The plan focuses on Midwest soybean producers and others targeted by retaliatory measures.
The Agriculture Department said the proposal would include direct assistance for farmers, purchases of excess crops and trade promotion activities aimed at building new export markets.
Officials said the plan would not require congressional approval and would come through the Commodity Credit Corporation, a wing of the department that addresses agricultural prices.
“This is a short-term solution that will give President Trump and his administration the time to work on long-term trade deals,” said Agriculture Secretary Sonny Perdue.
Officials said the direct payments could help producers of soybeans, which have been hit hard by the Trump tariffs, along with sorghum, corn, wheat, cotton, dairy and farmers raising pigs.
The food purchased from farmers would include some types of fruit, nuts, rice, legumes, dairy, beef and pork, officials said.
In Kansas City, meanwhile, President Trump told a veterans’ convention that he was trying to renegotiate trade agreements that he said have hurt American workers, and he asked for patience ahead of key talks.

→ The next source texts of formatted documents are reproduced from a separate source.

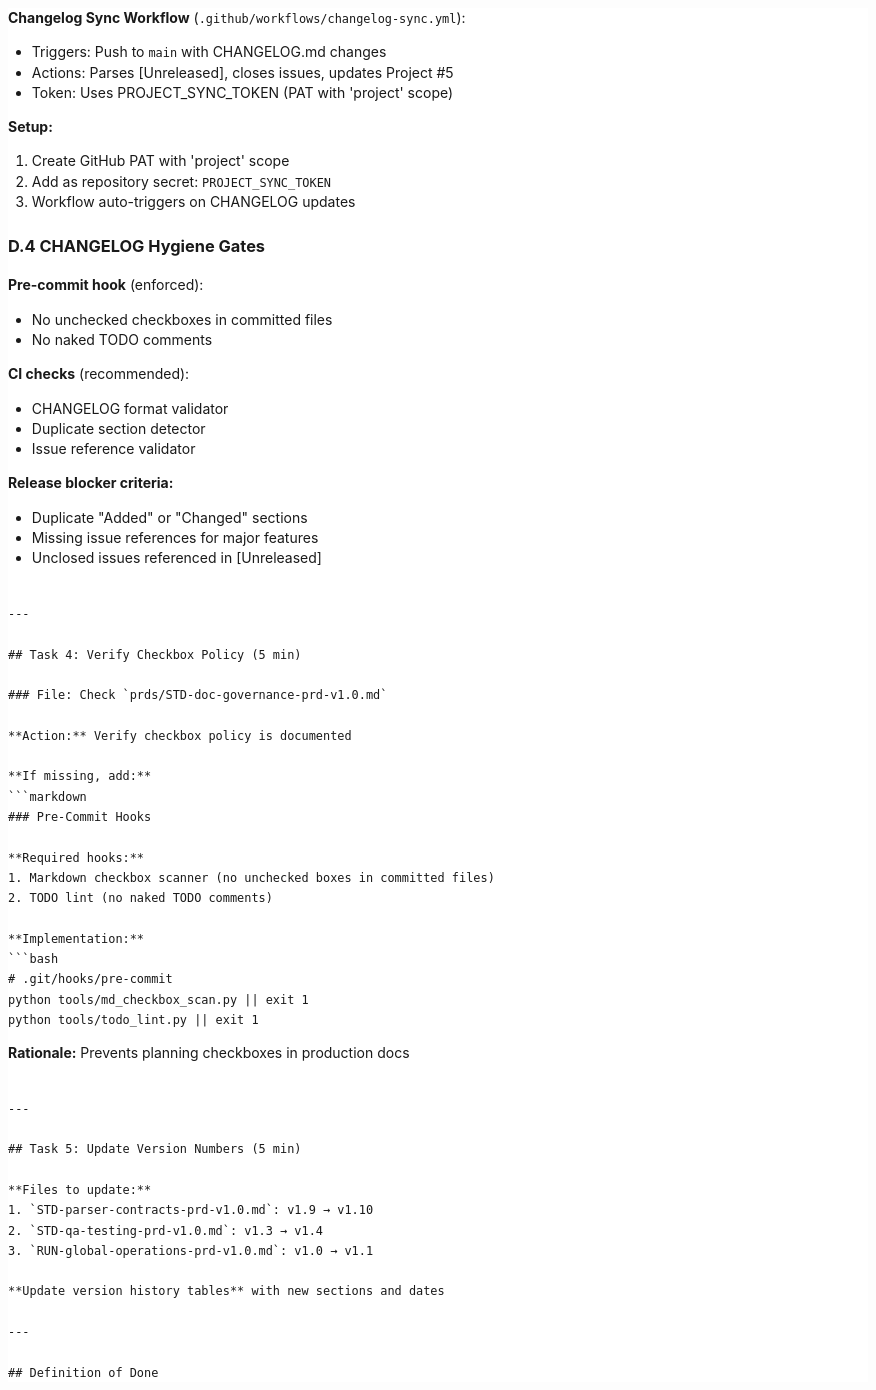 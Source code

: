 **Changelog Sync Workflow** (`.github/workflows/changelog-sync.yml`):
- Triggers: Push to `main` with CHANGELOG.md changes
- Actions: Parses [Unreleased], closes issues, updates Project #5
- Token: Uses PROJECT_SYNC_TOKEN (PAT with 'project' scope)

**Setup:**
1. Create GitHub PAT with 'project' scope
2. Add as repository secret: `PROJECT_SYNC_TOKEN`
3. Workflow auto-triggers on CHANGELOG updates

### D.4 CHANGELOG Hygiene Gates

**Pre-commit hook** (enforced):
- No unchecked checkboxes in committed files
- No naked TODO comments

**CI checks** (recommended):
- CHANGELOG format validator
- Duplicate section detector
- Issue reference validator

**Release blocker criteria:**
- Duplicate "Added" or "Changed" sections
- Missing issue references for major features
- Unclosed issues referenced in [Unreleased]
```

---

## Task 4: Verify Checkbox Policy (5 min)

### File: Check `prds/STD-doc-governance-prd-v1.0.md`

**Action:** Verify checkbox policy is documented

**If missing, add:**
```markdown
### Pre-Commit Hooks

**Required hooks:**
1. Markdown checkbox scanner (no unchecked boxes in committed files)
2. TODO lint (no naked TODO comments)

**Implementation:**
```bash
# .git/hooks/pre-commit
python tools/md_checkbox_scan.py || exit 1
python tools/todo_lint.py || exit 1
```

**Rationale:** Prevents planning checkboxes in production docs
```

---

## Task 5: Update Version Numbers (5 min)

**Files to update:**
1. `STD-parser-contracts-prd-v1.0.md`: v1.9 → v1.10
2. `STD-qa-testing-prd-v1.0.md`: v1.3 → v1.4
3. `RUN-global-operations-prd-v1.0.md`: v1.0 → v1.1

**Update version history tables** with new sections and dates

---

## Definition of Done
```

“We’re making tremendous progress. They’re all coming. They don’t want to have those tariffs put on them,” President Trump told the Veterans of Foreign Wars national convention. “We’re opening up markets. You watch what’s going to happen. Just be a little patient.”
Agriculture officials said the payments could not be calculated until after harvests come in. Brad Karmen, the USDA’s assistant deputy administrator for farm programmes, noted that the wheat harvest is already in, so wheat farmers could get payments sooner than other growers.
But officials said soybeans were likely to be the largest sector affected by the programmes.
President Trump declared earlier on Tuesday that “Tariffs are the greatest!” and threatened to impose additional penalties on US trading partners as he prepared for negotiations with European officials at the White House.
The Trump administration has slapped tariffs on $34 billion (£26 billion) in Chinese goods in a dispute over Beijing’s high-tech industrial policies.
China has retaliated with duties on soybeans and pork, affecting Midwest farmers in a region of the country that supported the president in his 2016 campaign.
President Trump has threatened to place penalty taxes on up to $500 billion (£380 billion) in products imported from China, a move that would dramatically ratchet up the stakes in the trade dispute involving the globe’s biggest economies.